The new method to cut the mother octopus out of this process devised by the New Zealand researchers is another step towards achieving artificial incubation at a large scale. In Mexico, an artisanal octopus farm is already able to artificially incubate the eggs of the species Octopus maya, but at a relatively small and labor-intensive scale. With a 95 percent hatching success rate, the method developed by the New Zealand researchers has the potential to be scaled up, at least for some types of octopus. The researchers placed strings of eggs of the species Octopus tetricus inside PVC tubes and simulated the way the mother octopus blows clean oxygenated water over the eggs. The aim of artificial incubation, as they write in the journal Aquaculture, is to “significantly reduce the extensive culture facilities, as well as the associated labor and operating costs required to maintain large numbers of female octopus over an extended period whilst brooding their eggs.”
Octopus farming thus looks set to emulate another of the standard practices of intensive agriculture: premature separation of animals from their offspring. This experience causes serious distress to mammals such as cows as well as long-term damage to the social and physical development of the young. Octopuses are not like mammals, as they are asocial and do not rear their young once they are born, but it would be a mistake to assume that they, therefore, have no meaningful connection to the eggs which they guard so diligently. Though there has been little research into the needs and well-being of brooding octopuses, a recent overview of the state of cephalopod science suggests that enabling captive brooding octopuses to carry out normal behavior, such as opening and closing the entrance to their dens to let out hatchlings, could reduce “maternal stress” and improve welfare.

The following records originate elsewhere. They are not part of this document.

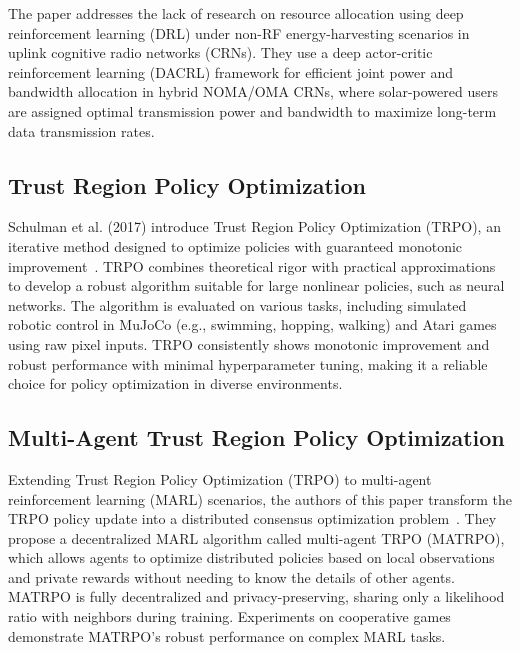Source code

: \documentclass[journal]{IEEEtran}
\begin{document}
The paper addresses the lack of research on resource allocation using deep reinforcement learning 
(DRL) under non-RF energy-harvesting scenarios in uplink cognitive radio networks (CRNs).
They use a deep actor-critic reinforcement learning (DACRL) framework for efficient joint power and
bandwidth allocation in hybrid NOMA/OMA CRNs, where solar-powered users are assigned optimal 
transmission power and bandwidth to maximize long-term data transmission rates.

\subsection{Trust Region Policy Optimization} %
Schulman et al. (2017) introduce Trust Region Policy Optimization (TRPO), an iterative 
method designed to optimize policies with guaranteed monotonic improvement~\cite{schulman2017}. 
TRPO combines theoretical rigor with practical approximations to develop a robust algorithm 
suitable for large nonlinear policies, such as neural networks. 
The algorithm is evaluated on various tasks, including simulated robotic control in MuJoCo 
(e.g., swimming, hopping, walking) and Atari games using raw pixel inputs. 
TRPO consistently shows monotonic improvement and robust performance with minimal hyperparameter 
tuning, making it a reliable choice for policy optimization in diverse environments.

\subsection{Multi-Agent Trust Region Policy Optimization} %
Extending Trust Region Policy Optimization (TRPO) to multi-agent reinforcement learning (MARL) 
scenarios, the authors of this paper transform the TRPO policy update into a distributed consensus 
optimization problem~\cite{li2023c}. They propose a decentralized MARL algorithm called 
multi-agent TRPO (MATRPO), which allows agents to optimize distributed policies based on local 
observations and private rewards without needing to know the details of other agents. 
MATRPO is fully decentralized and privacy-preserving, 
sharing only a likelihood ratio with neighbors during training. 
Experiments on cooperative games demonstrate MATRPO's robust performance on complex MARL tasks.
\end{document}
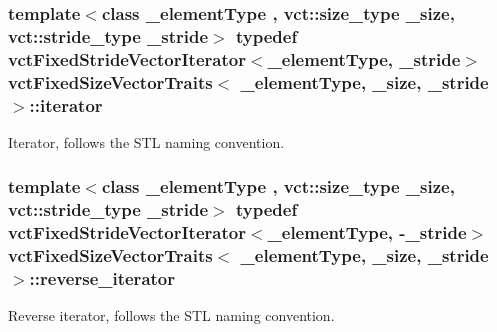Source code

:\subsubsection[{iterator}]{\setlength{\rightskip}{0pt plus 5cm}template$<$class \+\_\+element\+Type , vct\+::size\+\_\+type \+\_\+size, vct\+::stride\+\_\+type \+\_\+stride$>$ typedef {\bf vct\+Fixed\+Stride\+Vector\+Iterator}$<$\+\_\+element\+Type, \+\_\+stride$>$ {\bf vct\+Fixed\+Size\+Vector\+Traits}$<$ \+\_\+element\+Type, \+\_\+size, \+\_\+stride $>$\+::{\bf iterator}}\label{classvct_fixed_size_vector_traits_a4c4cff693ac7f81edfb240a208506309}
Iterator, follows the S\+T\+L naming convention. \hypertarget{classvct_fixed_size_vector_traits_a46a61657ee7bece7277e0b59c4e0ea41}{}
\subsubsection[{reverse\+\_\+iterator}]{\setlength{\rightskip}{0pt plus 5cm}template$<$class \+\_\+element\+Type , vct\+::size\+\_\+type \+\_\+size, vct\+::stride\+\_\+type \+\_\+stride$>$ typedef {\bf vct\+Fixed\+Stride\+Vector\+Iterator}$<$\+\_\+element\+Type, -\/\+\_\+stride$>$ {\bf vct\+Fixed\+Size\+Vector\+Traits}$<$ \+\_\+element\+Type, \+\_\+size, \+\_\+stride $>$\+::{\bf reverse\+\_\+iterator}}\label{classvct_fixed_size_vector_traits_a46a61657ee7bece7277e0b59c4e0ea41}
Reverse iterator, follows the S\+T\+L naming convention. 

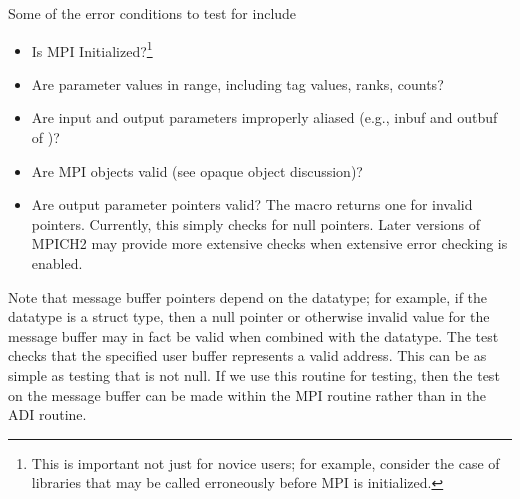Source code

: \documentclass{article}
\def\fixme#1{\marginpar{FIXME:}\textbf{FIXME: #1}}
\begin{document}
Some of the error conditions to test for include
\begin{itemize}
\item Is MPI Initialized?\footnote{This is important not just for
novice users; for example, consider the case of libraries that may be
called erroneously before MPI is initialized.}
\item Are parameter values in range, including tag values, ranks, counts?
\item Are input and output parameters improperly aliased (e.g., inbuf and
  outbuf of   )?
\item Are MPI objects valid (see opaque object discussion)?
\item Are output parameter pointers valid?  The macro
   returns one for
invalid pointers. 
  Currently, this simply checks for null pointers.  Later versions of 
  MPICH2 may provide more extensive checks when extensive error
  checking is enabled.
\end{itemize}
Note that message buffer pointers depend on the datatype; for example,
if the datatype is a
struct type, then a null pointer or otherwise invalid value for the message
buffer may in fact be valid when combined with the datatype.
The test  checks that the
specified user buffer represents a valid address.  This can be as simple as
testing that  is not null.  If we
use 
this routine for testing, then the test on the message buffer can be made
within the MPI routine rather than in the ADI routine.
\end{document}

If being unable to perform these behaviors potentially causes stress to the mother octopus, then being prevented from brooding at all seems likely to have some adverse impact on her welfare. I asked one of the researchers involved in the New Zealand study about this and he replied that the experiment had been vetted by the university’s Animal Ethics Committee under the country’s Animal Welfare Act, which is more progressive than most in that it covers octopuses and other invertebrates. Regarding behavioral needs, it requires that captive animals are given “opportunity to display normal patterns of behavior” in line with good practice and scientific knowledge. But these needs can only be met to the extent required by the use to which the animal is being put. Brooding is a normal behavior, yet is curtailed by artificial incubation. Moreover, how can the welfare impacts of intervening in octopus brooding be properly assessed when there is inadequate research into the subject? Clearly, such legislation has its limitations.
In the absence of more comprehensive research, King points out that we can look to what we do know to inform our thinking about the potential impacts of disrupting their brooding – that is, the dedication mother octopuses have to their eggs and their keen intelligence. “Precisely what an octopus mother thinks and feels I have no idea, but that she thinks and feels is known from science,” she wrote, also via email. “In short, yes, it’s ethically problematic to remove eggs from an octopus mother.” Godfrey-Smith, who wrote a book on the evolution of octopus consciousness, wrote to me that he also suspects “that taking all the eggs in a clutch might indeed be very stressful.”
What happens to the mother after egg-laying also matters for her welfare. Godfrey-Smith suggests welfare impacts could be mitigated if she is treated well enough and only has some of her eggs removed, but given that the point of artificial incubation is to eliminate the cost, space, and labor involved in keeping her, this seems an unlikely outcome. It’s possible that she would simply be killed immediately after, as is the case in the Mexican farm, saving her from the potential distress of losing her chance to brood (though the humaneness of killing methods is another issue to consider). But it may not be her only fate. The New Zealand researchers suggest that she could be sold before she begins to deteriorate physically, which could mean she is killed shortly after for food or it could mean she ends up in a laboratory to become the subject of experiments. Meanwhile, Ricardo Tur, the head of research at Spanish company Grupo Nueva Pescanova says that they have found a way to stop the female from dying after her eggs hatch, and this summer will attempt to get octopuses to reproduce for a second time. But if saving them from death only traps them in a prolonged cycle of captive exploitation, it is hard to see how this benefits the octopuses.
Looking at the matter from the perspective of animal rights as described by Marino, preventing the female from brooding her eggs denies this significant final act in her short but complex life. The case of the octopus who brooded her eggs for over four years to ensure that her hatchlings emerged at quite a developmentally advanced stage, and the fact that the researchers who found her couldn’t say for sure how she survived for so long, indicates that the course the brooding takes even within one species of octopus is dependent on the individuality of the female. As with everything else octopuses do, their reproduction is not simply some mechanical process with an inbuilt timer—which is precisely what it would become under artificial incubation. It is a more complex event which, performed freely, has its own place and value in the course of an octopus’s life. Preserving the integrity of this process and of the octopus’s life would mean leaving it to play out naturally, tragic end and all.
One of the lessons that should be learned from intensive agriculture is that the cruelty of the industry is multifaceted, with suffering and indignity inflicted on the animals in many ways—from how they are kept and bred to how they are transported to abattoirs and slaughtered. To avoid reproducing this catalog of abuses, all aspects of octopus aquaculture, including every new technological advancement, should at a minimum receive intense scrutiny for potential welfare issues. But ultimately, subjecting them to the conditions of factory farming is incompatible with recognizing the intrinsic value of their remarkable lives.